## Task objective
Every line in the data below that holds "your" should be found and copied.

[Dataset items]
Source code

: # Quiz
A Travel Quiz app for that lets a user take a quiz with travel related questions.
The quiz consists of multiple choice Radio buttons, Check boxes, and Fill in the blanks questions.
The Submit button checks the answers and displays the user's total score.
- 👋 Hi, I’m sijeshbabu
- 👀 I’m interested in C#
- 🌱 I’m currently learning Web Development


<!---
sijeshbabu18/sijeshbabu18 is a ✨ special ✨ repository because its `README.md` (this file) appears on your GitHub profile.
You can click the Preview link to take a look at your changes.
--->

## The completed task
sijeshbabu18/sijeshbabu18 is a ✨ special ✨ repository because its `README.md` (this file) appears on your GitHub profile.
You can click the Preview link to take a look at your changes.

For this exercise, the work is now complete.